By August 4, 2014Uncategorized

Crown Resorts to Work with Oaktree Capital, former Wynn Resorts Executive on 34.6-acre Project

Crown Resorts Ltd. , the casino company controlled by Australian billionaire James Packer, plans to work with Oaktree Capital Management LP and former Wynn Resorts Ltd. executive Andrew Pascal on a Las Vegas Strip casino project.

The investors are part of a growing circle betting on a recovery in the world’s second-largest gambling market, after the financial crisis halted a building boom in the city.

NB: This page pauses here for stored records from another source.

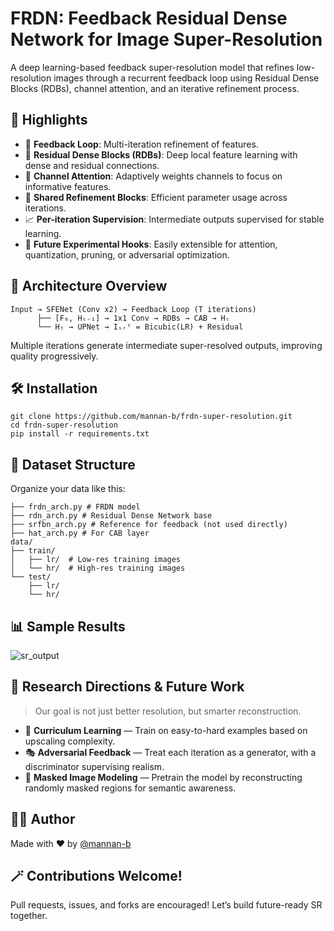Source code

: 
# FRDN: Feedback Residual Dense Network for Image Super-Resolution

A deep learning-based feedback super-resolution model that refines low-resolution images through a recurrent feedback loop using Residual Dense Blocks (RDBs), channel attention, and an iterative refinement process.

## 🚀 Highlights

- 🧠 **Feedback Loop**: Multi-iteration refinement of features.
- 🧩 **Residual Dense Blocks (RDBs)**: Deep local feature learning with dense and residual connections.
- 🎯 **Channel Attention**: Adaptively weights channels to focus on informative features.
- 🔁 **Shared Refinement Blocks**: Efficient parameter usage across iterations.
- 📈 **Per-iteration Supervision**: Intermediate outputs supervised for stable learning.
- 🧪 **Future Experimental Hooks**: Easily extensible for attention, quantization, pruning, or adversarial optimization.

## 📐 Architecture Overview

```
Input → SFENet (Conv x2) → Feedback Loop (T iterations)
      ├── [F₀, Hₜ₋₁] → 1x1 Conv → RDBs → CAB → Hₜ
      └── Hₜ → UPNet → Iₛᵣᵗ = Bicubic(LR) + Residual
```

Multiple iterations generate intermediate super-resolved outputs, improving quality progressively.

## 🛠️ Installation

```
git clone https://github.com/mannan-b/frdn-super-resolution.git
cd frdn-super-resolution
pip install -r requirements.txt
```

## 📂 Dataset Structure

Organize your data like this:

```
├── frdn_arch.py # FRDN model
├── rdn_arch.py # Residual Dense Network base
├── srfbn_arch.py # Reference for feedback (not used directly)
├── hat_arch.py # For CAB layer
data/
├── train/
│   ├── lr/  # Low-res training images
│   └── hr/  # High-res training images
└── test/
    ├── lr/
    └── hr/
```

## 📊 Sample Results

![sr_output](https://github.com/user-attachments/assets/4f4ecbf9-d6f7-4dbd-9bc3-8622e9a0b3ed)


## 🔬 Research Directions & Future Work

> Our goal is not just better resolution, but smarter reconstruction.

- 🧠 **Curriculum Learning** — Train on easy-to-hard examples based on upscaling complexity.
- 🎭 **Adversarial Feedback** — Treat each iteration as a generator, with a discriminator supervising realism.
- 🧩 **Masked Image Modeling** — Pretrain the model by reconstructing randomly masked regions for semantic awareness.

## 🧑‍💻 Author

Made with ❤️ by [@mannan-b](https://github.com/mannan-b)

## 🪄 Contributions Welcome!

Pull requests, issues, and forks are encouraged! Let’s build future-ready SR together.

The parties bought a controlling interest in a 34.6-acre piece of land on Las Vegas Boulevard, according to a joint statement issued Monday. Crown, the venture’s majority owner, has spent US$280 million on the project, including the land acquisition, according to its statement to the Australian Securities Exchange. The investors projected breaking ground late next year and finishing the project in 2018.

The site had been owned by Israeli businessmen whose plans to build a casino-resort modeled after New York’s Plaza Hotel were upended by the recession. It is adjacent to a site where Genting Bhd. plans to build a $4 billion casino-resort. The Malaysian company took over Boyd Gaming Corp.’s  Echelon project, which had been halted in 2008 because of the financial crisis.

Mr. Packer felt the pangs of the financial crisis personally. Several of his Las Vegas investments went awry during the period, including one in the Fontainebleau casino-resort just up the road from his new project’s site. Fontainebleau Las Vegas halted construction and sold its furniture after entering bankruptcy protection in 2009. Crown and Mr. Packer settled a lawsuit filed against them by a group of lenders to that project in June.

Crown meanwhile has focused on casino ventures on the other side of the world, including in the Philippines, Sri Lanka, at home in Australia and in the world’s largest gambling hub, the Chinese territory of Macau.

But casino executives, investors and analysts lately have been talking up the Las Vegas Strip’s prospects again. The $415 million SLS Las Vegas, built on the site of the former Sahara hotel and casino of the Rat Pack era, is set to open this month. In May private-equity firm Blackstone  agreed to pay $1.7 billion to Deutsche Bank  for the Cosmopolitan of Las Vegas, another Strip casino-resort that ran into financial trouble during the downturn. Caesars Entertainment Corp.and MGM Resorts International MGM also have invested in casino and entertainment projects on the Strip recently.

Union Gaming Research analyst Robert Shore said his firm has seen “a clear positive demonstrative change” in business in Las Vegas over the past six to nine months. Gambling revenue on the Las Vegas Strip rose 3.5% in the first half of this year over a year earlier and revenue per available hotel room in the area rose 9.9%, official data show.

“All the development coming to Las Vegas collectively lends credence to the Strip recovery story, which was further highlighted by today’s news, as very smart and highly sophisticated gaming investors and developers are looking to deploy their capital in the market,” Mr. Shore said.